• [THE TASK]
Read through the listing below, and copy every line where the string "быть" appears.

• [WORKING DATA]
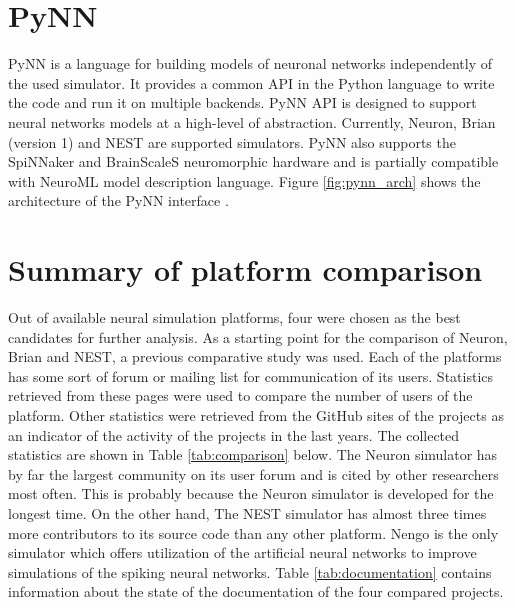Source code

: \section{PyNN}
PyNN is a language for building models of neuronal networks independently of the used simulator. It provides a common API in the Python language to write the code and run it on multiple backends. PyNN API is designed to support neural networks models at a high-level of abstraction. Currently, Neuron, Brian (version 1) and NEST are supported simulators. PyNN also supports the SpiNNaker and BrainScaleS neuromorphic hardware and is partially compatible with NeuroML model description language. Figure \ref{fig:pynn_arch} shows the architecture of the PyNN interface \cite{bruderleNeuroscientificModelingMixedSignal2009}.


\section{Summary of platform comparison}
Out of available neural simulation platforms, four were chosen as the best candidates for further analysis. As a starting point for the comparison of Neuron, Brian and NEST, a previous comparative study \cite{tikidji-hamburyanSoftwareBrainNetwork2017} was used. Each of the platforms has some sort of forum or mailing list for communication of its users. Statistics retrieved from these pages were used to compare the number of users of the platform. Other statistics were retrieved from the GitHub sites of the projects as an indicator of the activity of the projects in the last years. The collected statistics are shown in Table \ref{tab:comparison} below. The Neuron simulator has by far the largest community on its user forum and is cited by other researchers most often. This is probably because the Neuron simulator is developed for the longest time. On the other hand, The NEST simulator has almost three times more contributors to its source code than any other platform. Nengo is the only simulator which offers utilization of the artificial neural networks to improve simulations of the spiking neural networks. Table \ref{tab:documentation} contains information about the state of the documentation of the four compared projects.
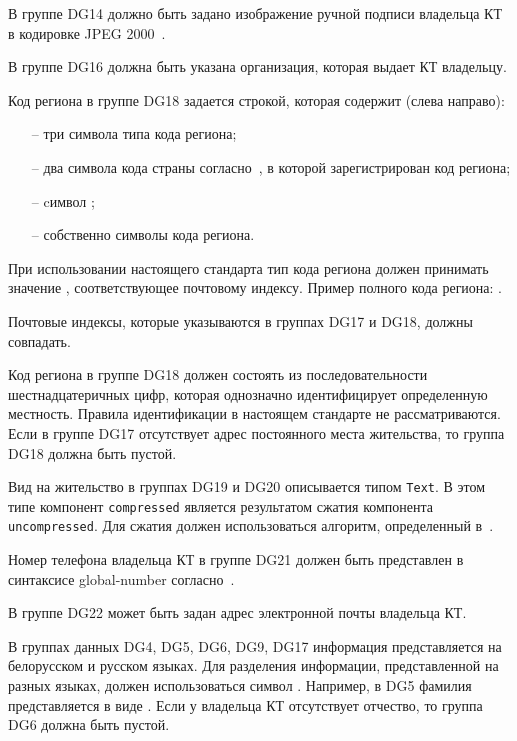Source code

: 
В группе DG14 должно быть задано изображение ручной подписи
владельца КТ в кодировке JPEG 2000~\cite{JPEG2000}.

В группе DG16 должна быть указана организация, которая выдает КТ владельцу. 

Код региона в группе DG18 задается строкой, которая содержит (слева направо):
\begin{itemize}
\item[--]
три символа типа кода региона;
\item[--]
два символа кода страны согласно~\cite{CountryCodes}, в которой зарегистрирован 
код региона;
\item[--]
cимвол \str{-}; 
\item[--]
собственно символы кода региона.
\end{itemize}

При использовании настоящего стандарта тип кода региона
должен принимать значение , соответствующее
почтовому индексу. Пример полного кода региона: .

Почтовые индексы, которые указываются в группах DG17 и DG18,
должны совпадать.

Код региона в группе DG18 должен состоять из последовательности 
шестнадцатеричных цифр, которая однозначно идентифицирует определенную 
местность. Правила идентификации в настоящем стандарте не рассматриваются. 
Если в группе DG17 отсутствует адрес постоянного места жительства, то 
группа DG18 должна быть пустой. 
\fi


Вид на жительство в группах DG19 и DG20 описывается типом \verb|Text|. 
В этом типе компонент \verb|compressed| является результатом сжатия компонента 
\verb|uncompressed|. Для сжатия должен использоваться алгоритм, 
определенный в~\cite{DEFLATE}. 
\fi

Номер телефона владельца КТ в группе DG21 должен быть
представлен в синтаксисе global-number согласно~\cite{RFC3966}. 

В группе DG22 может быть задан адрес электронной почты владельца КТ. 

В группах данных DG4, DG5, DG6, DG9, DG17 информация
представляется на белорусском и русском языках.
Для разделения информации, представленной на разных языках,
должен использоваться символ \str{/}. Например, в DG5 фамилия 
представляется в виде .
Если у владельца КТ отсутствует отчество, то группа DG6 должна быть пустой.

• [TASK ANSWER]
В группе DG14 должно быть задано изображение ручной подписи
В группе DG16 должна быть указана организация, которая выдает КТ владельцу. 
группа DG18 должна быть пустой. 
Номер телефона владельца КТ в группе DG21 должен быть
В группе DG22 может быть задан адрес электронной почты владельца КТ. 
Если у владельца КТ отсутствует отчество, то группа DG6 должна быть пустой.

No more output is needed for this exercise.